My weight has always felt like something that just happened to me. Something that I was subjected to. Get sick, lose 30 lbs, take steroids, gain 50, get depressed lose 10, stay depressed gain 25, get stressed etc etc. It has never been something in my control & a subject I avoided thinking about. Life just happens - find joy elsewhere - you'll never like your body anyway. But my dissatisfaction with my body has always persisted at the back of my mind (I want to rock-climb, I want to feel comfortable around my partner, I want to go on that hike, I want to...)

I'm on Day 21 (this is the 'habit threshold'... right)? I make the food at home, I weigh it (fl.oz.? g? lb.oz? I always feel like I'll pick the wrong thing), I scan the barcode, I eat it. I repeat this process for 90% of what goes into my mouth. I calculated my TDEE - I have been managing to stay near my goals (not exactly, but far over 3,500 calories below maintenance per week). I run 4 times a week, weights once (I don't log my exercise in MFP). And the scale... crept down 5 pounds? (And then back up near my period... and back down when it ended).

As I was weighing my chicken breast today, it all just kind of hit me. I feel better. I am putting more effort into my appearance. I'm jogging around my neighborhood and getting to know my neighbors. I'm going to work, going to class, meeting deadlines, saving money, going to the doctor, cleaning my home... And all because I finally put my foot down, bought a food scale, started honestly weighing what I eat and exercising. I'm being honest with myself.

But something in the back of my mind (I'm sure I'm not the only one who feels this way) keeps telling me that I'm not going to make it, it's not going to work, and even if I weigh everything I eat to the nearest 10th place decimal & run everyday I will never feel at home with body.

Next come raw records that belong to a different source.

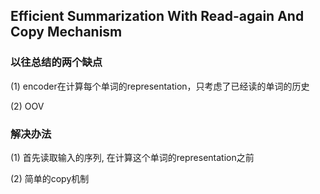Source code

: ## Efficient Summarization With Read-again And Copy Mechanism

### 以往总结的两个缺点

(1) encoder在计算每个单词的representation，只考虑了已经读的单词的历史

(2) OOV

### 解决办法

(1) 首先读取输入的序列, 在计算这个单词的representation之前

(2) 简单的copy机制
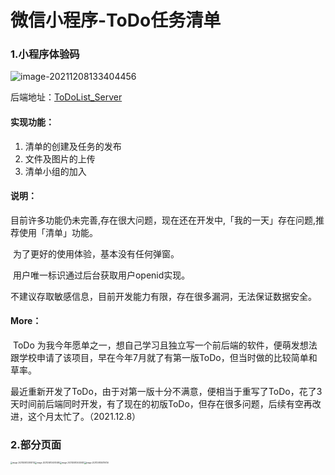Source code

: # 微信小程序-ToDo任务清单

### 1.小程序体验码

<img src="C:\Users\HP\Desktop\project\ToDo任务清单\images\image-20211208133404456.png" alt="image-20211208133404456"  />

后端地址：[ToDoList_Server](https://github.com/fangfang1122/ToDoList_Server)

#### 实现功能：

1. 清单的创建及任务的发布
2. 文件及图片的上传
3. 清单小组的加入

#### 说明：

​    目前许多功能仍未完善,存在很大问题，现在还在开发中,「我的一天」存在问题,推荐使用「清单」功能。

​	为了更好的使用体验，基本没有任何弹窗。

​	用户唯一标识通过后台获取用户openid实现。

​	不建议存取敏感信息，目前开发能力有限，存在很多漏洞，无法保证数据安全。

#### More：

​    ToDo 为我今年愿单之一，想自己学习且独立写一个前后端的软件，便萌发想法跟学校申请了该项目，早在今年7月就了有第一版ToDo，但当时做的比较简单和草率。

​    最近重新开发了ToDo，由于对第一版十分不满意，便相当于重写了ToDo，花了3天时间前后端同时开发，有了现在的初版ToDo，但存在很多问题，后续有空再改进，这个月太忙了。（2021.12.8）

### 2.部分页面

<img src="C:\Users\HP\Desktop\project\ToDo任务清单\images\image-20211208133518702.png" alt="image-20211208133518702" style="zoom:20%;" /><img src="C:\Users\HP\Desktop\project\ToDo任务清单\images\image-20211208134010080.png" alt="image-20211208134010080" style="zoom:20%;" /><img src="C:\Users\HP\Desktop\project\ToDo任务清单\images\image-20211208134025821.png" alt="image-20211208134025821" style="zoom:20%;" /><img src="C:\Users\HP\Desktop\project\ToDo任务清单\images\image-20211208134119726.png" alt="image-20211208134119726" style="zoom:20%;" />

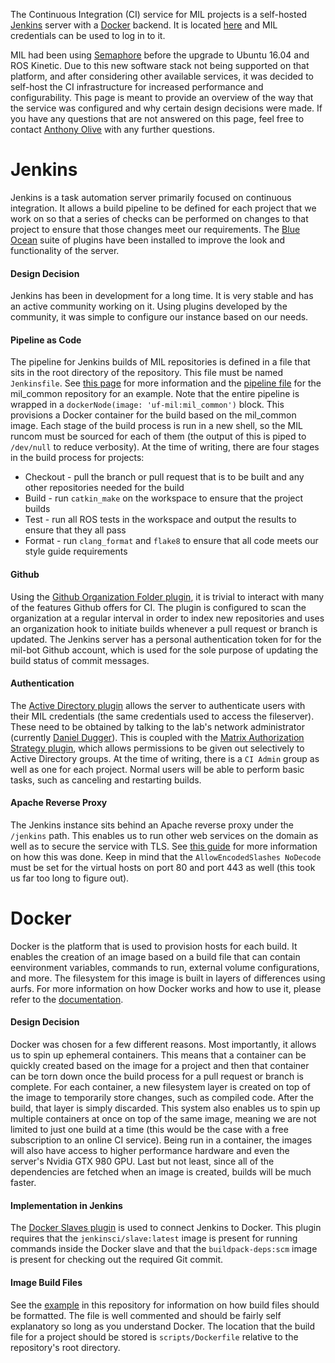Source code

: The Continuous Integration (CI) service for MIL projects is a self-hosted [Jenkins](https://jenkins.io/index.html) server with a [Docker](https://www.docker.com) backend. It is located [here](https://ci.mil.ufl.edu/jenkins/blue/pipelines) and MIL credentials can be used to log in to it.

MIL had been using [Semaphore](https://semaphoreci.com) before the upgrade to Ubuntu 16.04 and ROS Kinetic. Due to this new software stack not being supported on that platform, and after considering other available services, it was decided to self-host the CI infrastructure for increased performance and configurability. This page is meant to provide an overview of the way that the service was configured and why certain design decisions were made. If you have any questions that are not answered on this page, feel free to contact [Anthony Olive](https://github.com/whispercoros) with any further questions.

# Jenkins
Jenkins is a task automation server primarily focused on continuous integration. It allows a build pipeline to be defined for each project that we work on so that a series of checks can be performed on changes to that project to ensure that those changes meet our requirements. The [Blue Ocean](https://jenkins.io/projects/blueocean) suite of plugins have been installed to improve the look and functionality of the server.

#### Design Decision
Jenkins has been in development for a long time. It is very stable and has an active community working on it. Using plugins developed by the community, it was simple to configure our instance based on our needs.

#### Pipeline as Code
The pipeline for Jenkins builds of MIL repositories is defined in a file that sits in the root directory of the repository. This file must be named `Jenkinsfile`. See [this page](https://jenkins.io/solutions/pipeline) for more information and the [pipeline file](https://github.com/uf-mil/mil_common/blob/master/Jenkinsfile) for the mil_common repository for an example. Note that the entire pipeline is wrapped in a `dockerNode(image: 'uf-mil:mil_common')` block. This provisions a Docker container for the build based on the mil_common image. Each stage of the build process is run in a new shell, so the MIL runcom must be sourced for each of them (the output of this is piped to `/dev/null` to reduce verbosity). At the time of writing, there are four stages in the build process for projects:

* Checkout - pull the branch or pull request that is to be built and any other repositories needed for the build
* Build - run `catkin_make` on the workspace to ensure that the project builds
* Test - run all ROS tests in the workspace and output the results to ensure that they all pass
* Format - run `clang_format` and `flake8` to ensure that all code meets our style guide requirements

#### Github
Using the [Github Organization Folder plugin](https://wiki.jenkins-ci.org/display/JENKINS/GitHub+Organization+Folder+Plugin), it is trivial to interact with many of the features Github offers for CI. The plugin is configured to scan the organization at a regular interval in order to index new repositories and uses an organization hook to initiate builds whenever a pull request or branch is updated. The Jenkins server has a personal authentication token for for the mil-bot Github account, which is used for the sole purpose of updating the build status of commit messages.

#### Authentication
The [Active Directory plugin](https://wiki.jenkins-ci.org/display/JENKINS/Active+Directory+Plugin) allows the server to authenticate users with their MIL credentials (the same credentials used to access the fileserver). These need to be obtained by talking to the lab's network administrator (currently [Daniel Dugger](https://github.com/duggerd)). This is coupled with the [Matrix Authorization Strategy plugin](https://wiki.jenkins-ci.org/display/JENKINS/Matrix+Authorization+Strategy+Plugin), which allows permissions to be given out selectively to Active Directory groups. At the time of writing, there is a `CI Admin` group as well as one for each project. Normal users will be able to perform basic tasks, such as canceling and restarting builds.

#### Apache Reverse Proxy
The Jenkins instance sits behind an Apache reverse proxy under the `/jenkins` path. This enables us to run other web services on the domain as well as to secure the service with TLS. See [this guide](https://wiki.jenkins-ci.org/display/JENKINS/Running+Jenkins+behind+Apache) for more information on how this was done. Keep in mind that the `AllowEncodedSlashes NoDecode` must be set for the virtual hosts on port 80 and port 443 as well (this took us far too long to figure out).

# Docker
Docker is the platform that is used to provision hosts for each build. It enables the creation of an image based on a build file that can contain eenvironment variables, commands to run, external volume configurations, and more. The filesystem for this image is built in layers of differences using aurfs. For more information on how Docker works and how to use it, please refer to the [documentation](https://docs.docker.com/get-started).

#### Design Decision
Docker was chosen for a few different reasons. Most importantly, it allows us to spin up ephemeral containers. This means that a container can be quickly created based on the image for a project and then that container can be torn down once the build process for a pull request or branch is complete. For each container, a new filesystem layer is created on top of the image to temporarily store changes, such as compiled code. After the build, that layer is simply discarded. This system also enables us to spin up multiple containers at once on top of the same image, meaning we are not limited to just one build at a time (this would be the case with a free subscription to an online CI service). Being run in a container, the images will also have access to higher performance hardware and even the server's Nvidia GTX 980 GPU. Last but not least, since all of the dependencies are fetched when an image is created, builds will be much faster.

#### Implementation in Jenkins
The [Docker Slaves plugin](https://wiki.jenkins-ci.org/display/JENKINS/Docker+Slaves+Plugin) is used to connect Jenkins to Docker. This plugin requires that the `jenkinsci/slave:latest` image is present for running commands inside the Docker slave and that the `buildpack-deps:scm` image is present for checking out the required Git commit. 

#### Image Build Files
See the [example](https://github.com/uf-mil/mil_common/blob/master/scripts/Dockerfile) in this repository for information on how build files should be formatted. The file is well commented and should be fairly self explanatory so long as you understand Docker. The location that the build file for a project should be stored is `scripts/Dockerfile` relative to the repository's root directory.
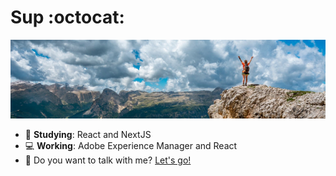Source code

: # Sup :octocat:

![enter image description here](https://raw.githubusercontent.com/GuiiHenriq/guiihenriq/main/bg.jpg)

- :rocket: **Studying**: React and NextJS
- :computer: **Working**: Adobe Experience Manager and React
- :e-mail: Do you want to talk with me? [Let's go!](mailto:erba.guilherme@gmail.com)

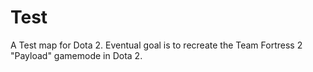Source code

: Test
=====

A Test map for Dota 2. Eventual goal is to recreate the Team Fortress 2 "Payload" gamemode in Dota 2.

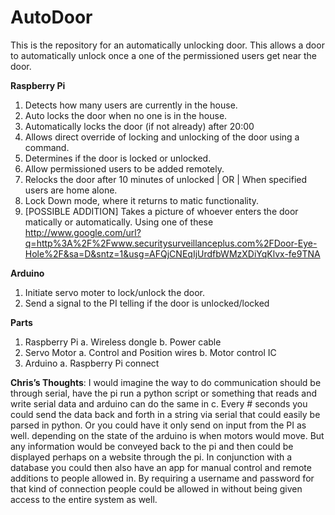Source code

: AutoDoor
========
This is the repository for an automatically unlocking door. This allows a door to automatically unlock once a one of the permissioned users get near the door. 

**Raspberry Pi**
  1. Detects how many users are currently in the house.
  2. Auto locks the door when no one is in the house.
  3. Automatically locks the door (if not already) after 20:00
  4. Allows direct override of locking and unlocking of the door using a command.
  5. Determines if the door is locked or unlocked.
  6. Allow permissioned users to be added remotely.
  7. Relocks the door after 10 minutes of unlocked | OR | When specified users are home alone.
  8. Lock Down mode, where it returns to matic functionality.
  9. [POSSIBLE ADDITION] Takes a picture of whoever enters the door matically or automatically. Using one of these http://www.google.com/url?q=http%3A%2F%2Fwww.securitysurveillanceplus.com%2FDoor-Eye-Hole%2F&sa=D&sntz=1&usg=AFQjCNEqIjUrdfbWMzXDiYqKlvx-fe9TNA

**Arduino**
  1. Initiate servo moter to lock/unlock the door.
  2. Send a signal to the PI telling if the door is unlocked/locked

**Parts**
  1. Raspberry Pi
    a. Wireless dongle
    b. Power cable
  2. Servo Motor
    a. Control and Position wires
    b. Motor control IC
  3. Arduino
    a. Raspberry Pi connect

**Chris’s Thoughts**: I would imagine the way to do communication should be through serial, have the pi run a python script or something that reads and write serial data and arduino can do the same in c. Every # seconds you could send the data back and forth in a string via serial that could easily be parsed in python. Or you could have it only send on input from the PI as well. depending on the state of the arduino is when motors would move. But any information would be
conveyed back to the pi and then could be displayed perhaps on a website through the pi. In conjunction with a database you could then also have an app for manual control and remote additions to people allowed in.  By requiring a username and password for that kind of connection people could be allowed in without being given access to the entire system as well.

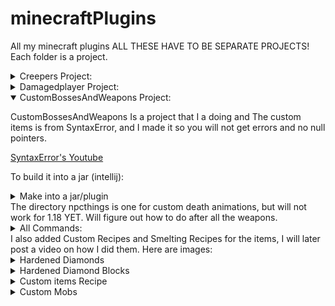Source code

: # minecraftPlugins
All my minecraft plugins
ALL THESE HAVE TO BE SEPARATE PROJECTS! Each folder is a project.

<details close> 
   <summary>Creepers Project: </summary>
   </details>
   <details close> 
   <summary>Damagedplayer Project: </summary>
   </details>

<details open> 
   <summary> CustomBossesAndWeapons Project: </summary>
   <p>CustomBossesAndWeapons Is a project that I a doing and The custom items is from SyntaxError, and I made it so you will not get errors and no null pointers.<p>
   <a href=https://www.youtube.com/c/SyntaxErrorYT>SyntaxError's Youtube</a>

To build it into a jar (intellij):
<details close> 
   <summary>Make into a jar/plugin</summary>
   <a href=https://user-images.githubusercontent.com/78304954/150655726-7cbedf42-03e5-414b-b0cb-1e654becf87f.png>(Image)</a>
</details>
   The directory npcthings is one for custom death animations, but will not work for 1.18 YET. Will figure out how to do after all the weapons.
   <details close>
      <summary>All Commands:</summary>
      <p>
      
# commands: <br>
# MOBS <br>
  necromancer: <br>
    description: Create a boss that will attack you! <br><br>
  revenant: <br>
    description: Creates a boss <br><br>
  zombieboss: <br>
    description: Creates a zombieboss! <br><br>
  skeletonboss: <br>
    description: Creates a skeletonboss! <br><br>
  necromancerapprentice: <br>
    description: create a boss apprentice <br><br>
  spawnBosses: <br>
    description: spawns all bosses <br><br>
  spawn: <br>
         
# CUSTOM ITEMS <br>
  giveall: <br>
    description: gives all <br><br>
  givegrapplinghook: <br>
    description: gives a grappling hook to the player <br><br>
  giveteleportsword: <br>
    description: gives a teleport sword to the player <br><br>
  givethegiftingfish: <br>
    description: gives the gifting fish to the player <br><br>
  giveexplosivebow: <br>
    description: gives an explosive bow to the player <br><br>
  giveinfinitewaterbucket: <br>
    description: gives an infinite water bucket to the player <br><br>
  giveinfinitelavabucket: <br>
    description: gives an infinite lava bucket to the player <br><br>
  givemachinegunbow: <br>
    description: gives a machine gun bow to the player <br><br>
  givemultibreakpickaxe: <br>
    description: gives a multibreak pickaxe to the player <br><br>
  givemidaspickaxe: <br>
    description: gives a midas pickaxe to the player <br><br>
  giveboomerang: <br>
    description: gives a boomerang to the player <br><br>
  givehomingbow: <br>
    description: gives a homing bow to the player <br><br>
  giverocketlauncher: <br>
    description: gives a rocket launcher to the player <br><br>
  givethrowingaxe: <br>
    description: gives a throwing axe to the player <br><br>
  giveundeadsword: <br>
    description: gives the player an undead sword <br><br>
  givethrowabletnt: <br>
    description: gives the player a throwable tnt <br><br>
  givelightningaxe: <br>
    description: gives the player a lightning axe <br><br>
  giveautosmeltpickaxe: <br>
    description: gives the player an autosmelt pickaxe <br><br>
  givesmokebow: <br>
    description: gives the player a smoke bow <br><br>
  givefireball: <br>
    description: gives the player a fireball <br><br>
  givetripleshotbow: <br>
    description: gives the player a triple shot bow <br><br>
  givebomberelytra: <br>
    description: gives the player a bomber elytra <br><br>
  giveautoshootchestplate: <br>
    description: gives the player an auto shoot chestplate <br><br>
  giveairstrikebow: <br>
    description: gives the player an air strike bow <br><br>
  givechunkminerpickaxe: <br>
    description: gives the player a chunk miner pickaxe <br><br>
  giveorecompass: <br>
    description: gives the player an ore compass <br><br>
  givezombieknightspawnegg: <br>
    description: gives the player a zombie knight spawn egg <br><br>
      </p>
   </details>
I also added Custom Recipes and Smelting Recipes for the items, I will later post a video on how I did them.
Here are images:
<details close>
  <summary>Hardened Diamonds</summary>
  <p>Here is to craft a diamond for the specials, and it is shapeless </p>
   <a href=https://user-images.githubusercontent.com/78304954/150661077-d226444f-c533-42c7-bb73-c8ef9e08dc85.png>Shapeless</a> In crafting table <br>
   <a href=https://user-images.githubusercontent.com/78304954/150661198-9c187493-a3d2-45ff-9eee-2a11ba835c67.png>Smelting</a> USE NORMAL DIAMONDS! (Furnace) <br>
     <p><h3>It will go slower than this!</h3> 
     <a href=https://user-images.githubusercontent.com/78304954/150661259-788bf054-ad8b-4051-9364-e92837bbbad0.mp4>Click to see </a>how to make in furnace.<p><br>
</details>
   <details close>
      <summary>Hardened Diamond Blocks</summary>
      In Blast furnace, Use a Hardened Diamond in it, it will take up to 1-3 minutes have not timed.
      <a href=https://user-images.githubusercontent.com/78304954/150661426-eeab9b21-d344-42a0-b84a-d4ad7ebb632f.png>Furnace</a><br>
   </details>
   
   <details>
      <summary>Custom items Recipe</summary>
      <p>Most of these items are in hypixel too! Thanks to SyntaxError we now have them!</p>
      <details close>
         <summary>Teleport Sword</summary>
         <p>This sword is going to teleport you 8 blocks infront of you.<p>
         <a href=https://user-images.githubusercontent.com/78304954/150661538-36a5a01c-5fb0-49a7-9658-c98aa36114c9.png>Sword's Recipe</a>
      </details>
      <details close>
         <summary>Grappling Hook</summary>
         <p>This is going to make you jump in the direction of the way you click the fishing rod.<p>
         <a href=https://user-images.githubusercontent.com/78304954/150661574-956b0603-3cfd-47d1-993f-ee26a9f9161f.png>Grappling Recipe</a>
      </details>
      
   </details>
   <details close> 
   <summary>Custom Mobs</summary>
      <p>/mobManager/ Is where I keep all my cutom mobs and they were made by me but with the help of Syntax Errors video it was made possible.</p>
</details>
 
</details>
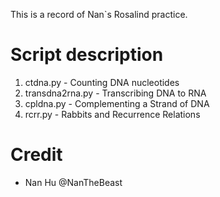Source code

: This is a record of Nan`s Rosalind practice.

# Script description
1. ctdna.py - Counting DNA nucleotides
2. transdna2rna.py - Transcribing DNA to RNA
3. cpldna.py - Complementing a Strand of DNA
4. rcrr.py - Rabbits and Recurrence Relations


# Credit
- Nan Hu @NanTheBeast

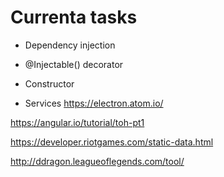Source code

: 
# Currenta tasks
- Dependency injection

- @Injectable() decorator

- Constructor

- Services
https://electron.atom.io/

https://angular.io/tutorial/toh-pt1

https://developer.riotgames.com/static-data.html

http://ddragon.leagueoflegends.com/tool/
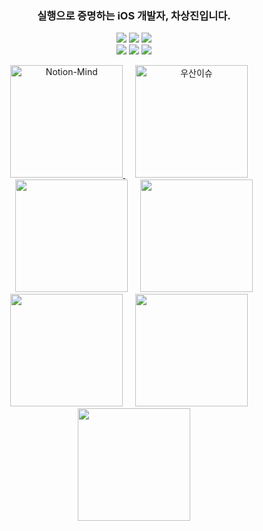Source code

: <h3 align="center">
실행으로 증명하는 iOS 개발자, 차상진입니다.
</h3>
  
<p align="center">
<!-- <img src="https://img.shields.io/badge/Swift-F05138?style=flat-square&logo=Swift&logoColor=white"/></a> -->
<!-- <img src="https://img.shields.io/badge/iOS-000000?style=flat-square&logo=iOS&logoColor=white"/></a> -->
  <img src="https://img.shields.io/badge/SwiftUI-F05138?style=flat-square&logo=Swift&logoColor=white"/></a>
  <img src="https://img.shields.io/badge/UIKit-FFFFFF?style=flat-square&logo=Swift&logoColor=orange"/></a>
  <img src="https://img.shields.io/badge/RxSwift-FF4CB3?style=flat-square&logo=reactivex&logoColor=pink"/></a>
<br>
<img src="https://img.shields.io/badge/Xcode-147EFB?style=flat-square&logo=Xcode&logoColor=white"/></a>
<img src="https://img.shields.io/badge/Figma-A259FF?style=flat-square&logo=Figma&logoColor=white"/></a>
<img src="https://img.shields.io/badge/Notion-000000?style=flat-square&logo=Notion&logoColor=white"/></a>

</p>


<!--
[Top language by commit](http://github-profile-summary-cards.vercel.app/api/cards/most-commit-language?username=SsangG77&theme=tokyonight)
![Top language by repo](http://github-profile-summary-cards.vercel.app/api/cards/repos-per-language?username=SsangG77&theme=tokyonight)

[![Jeasung's github stats](https://github-readme-stats.vercel.app/api?username=SsangG77)](https://github.com/anuraghazra/github-readme-stats)
-->



<p align="center">
  <a href="https://apps.apple.com/us/app/notion-mind/id6744064353">
    <img alt="Notion-Mind" src="https://github.com/user-attachments/assets/a2ed0791-1f11-47c1-b131-e38339431954" width="180">
  </a>
  &nbsp;&nbsp;&nbsp;
  <a>
    <img alt="우산이슈" src="https://github.com/user-attachments/assets/1070355f-ca46-4dff-805f-99a2ce5297ce" width="180">
  </a>
  &nbsp;&nbsp;&nbsp;
  <a>
    <img src="https://github.com/user-attachments/assets/60212de4-bded-4965-a597-0e525a26ad23" width="180">
  </a>
  &nbsp;&nbsp;&nbsp;
  <a>
    <img src="https://github.com/user-attachments/assets/4057723e-97bb-44f6-8dac-38e4e95f4d81" width="180">
  </a>
  
<br>
  
  <a>
    <img src="https://github.com/user-attachments/assets/2f4605af-6d01-4723-8b04-dd49519b07f5" width="180">
  </a>
  &nbsp;&nbsp;&nbsp;
  <a>
    <img src="https://github.com/user-attachments/assets/684d1b42-53b5-4fa2-901a-97fff2c8a2c4" width="180">
  </a>
  &nbsp;&nbsp;&nbsp;
  <a>
    <img src="https://github.com/user-attachments/assets/533f71d3-74b2-4cf0-b55d-85c7194f6253" width="180">
  </a>
</p>





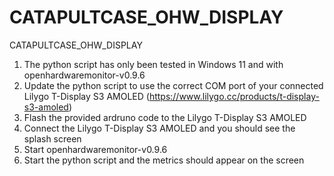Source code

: # CATAPULTCASE_OHW_DISPLAY
CATAPULTCASE_OHW_DISPLAY

1. The python script has only been tested in Windows 11 and with openhardwaremonitor-v0.9.6
2. Update the python script to use the correct COM port of your connected Lilygo T-Display S3 AMOLED (https://www.lilygo.cc/products/t-display-s3-amoled)
3. Flash the provided ardruno code to the Lilygo T-Display S3 AMOLED
4. Connect the Lilygo T-Display S3 AMOLED and you should see the splash screen
5. Start openhardwaremonitor-v0.9.6
6. Start the python script and the metrics should appear on the screen
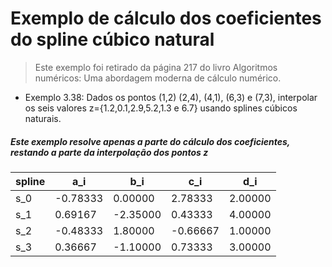 # Exemplo de cálculo dos coeficientes do spline cúbico natural

> Este exemplo foi retirado da página 217 do livro Algoritmos numéricos: Uma
> abordagem moderna de cálculo numérico.

* Exemplo 3.38: Dados os pontos (1,2) (2,4), (4,1), (6,3) e (7,3), interpolar os seis valores z={1.2,0.1,2.9,5.2,1.3 e 6.7} usando splines cúbicos naturais.

##### Este exemplo resolve apenas a parte do cálculo dos coeficientes, restando a parte da interpolação dos pontos z

spline   | a_i | b_i | c_i | d_i |
--- | --- | --- | --- | --- |
s_0 | -0.78333 | 0.00000 | 2.78333 | 2.00000 |
s_1 | 0.69167 | -2.35000 | 0.43333 | 4.00000 |
s_2 | -0.48333 | 1.80000 | -0.66667 | 1.00000 |
s_3 | 0.36667 | -1.10000 | 0.73333 | 3.00000 |
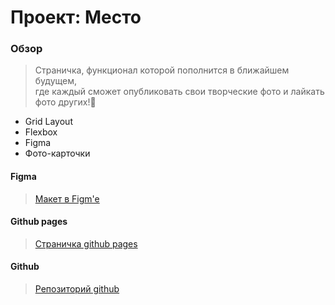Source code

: # Проект: Место

### Обзор
> Страничка, функционал которой пополнится в ближайшем будущем,  
где каждый сможет опубликовать свои творческие фото и лайкать фото других!👀
* Grid Layout
* Flexbox
* Figma
* Фото-карточки

#### Figma 
> [Макет в Figm'e](https://www.figma.com/file/2cn9N9jSkmxD84oJik7xL7/JavaScript.-Sprint-4?node-id=0%3A1)
#### Github pages 
> [Страничка github pages](https://armagidosha.github.io/mesto-project/)
#### Github
> [Репозиторий github](https://github.com/Armagidosha/mesto-project)
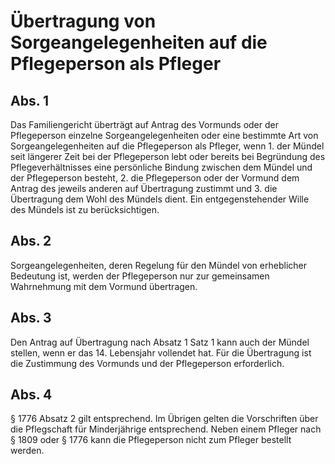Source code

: # Übertragung von Sorgeangelegenheiten auf die Pflegeperson als Pfleger



## Abs. 1

 Das Familiengericht überträgt auf Antrag des Vormunds oder der Pflegeperson einzelne Sorgeangelegenheiten oder eine bestimmte Art von Sorgeangelegenheiten auf die Pflegeperson als Pfleger, wenn  1.
 der Mündel seit längerer Zeit bei der Pflegeperson lebt oder bereits bei Begründung des Pflegeverhältnisses eine persönliche Bindung zwischen dem Mündel und der Pflegeperson besteht,
 2.
 die Pflegeperson oder der Vormund dem Antrag des jeweils anderen auf Übertragung zustimmt und
 3.
 die Übertragung dem Wohl des Mündels dient.
Ein entgegenstehender Wille des Mündels ist zu berücksichtigen.

## Abs. 2

 Sorgeangelegenheiten, deren Regelung für den Mündel von erheblicher Bedeutung ist, werden der Pflegeperson nur zur gemeinsamen Wahrnehmung mit dem Vormund übertragen.

## Abs. 3

 Den Antrag auf Übertragung nach Absatz 1 Satz 1 kann auch der Mündel stellen, wenn er das 14. Lebensjahr vollendet hat. Für die Übertragung ist die Zustimmung des Vormunds und der Pflegeperson erforderlich.

## Abs. 4

 § 1776 Absatz 2 gilt entsprechend. Im Übrigen gelten die Vorschriften über die Pflegschaft für Minderjährige entsprechend. Neben einem Pfleger nach § 1809 oder § 1776 kann die Pflegeperson nicht zum Pfleger bestellt werden. 

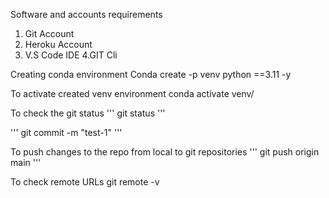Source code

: 

Software and accounts requirements
1. Git Account
2. Heroku Account
3. V.S Code IDE
4.GIT Cli

Creating conda environment
Conda create -p venv python ==3.11 -y

To activate created venv environment
conda activate venv/

To check the git status
'''
git status
'''




'''
git commit -m "test-1"
'''

To push changes to the repo from local to git repositories
'''
git push origin main
'''

To check remote URLs
git remote -v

But today I realized... that's not true, is it? If I just keep on like this - it'll be tough - but something has got to give, and I can't run everyday and simply not get stronger. I can't weigh everything I eat & keep over eating. So I will, and if I keep taking everyday one at a time, focus on myself, and take each motion we all have to go through in order to achieve sustainable weight loss - I will and life will happen but this time I'll be ok.

Because I realized my weight isn't something that just happens to me, it's not something I'm subjected to. My weight is a part of me (a part, not everything, but still important) that I can be in control of & have a relationship with.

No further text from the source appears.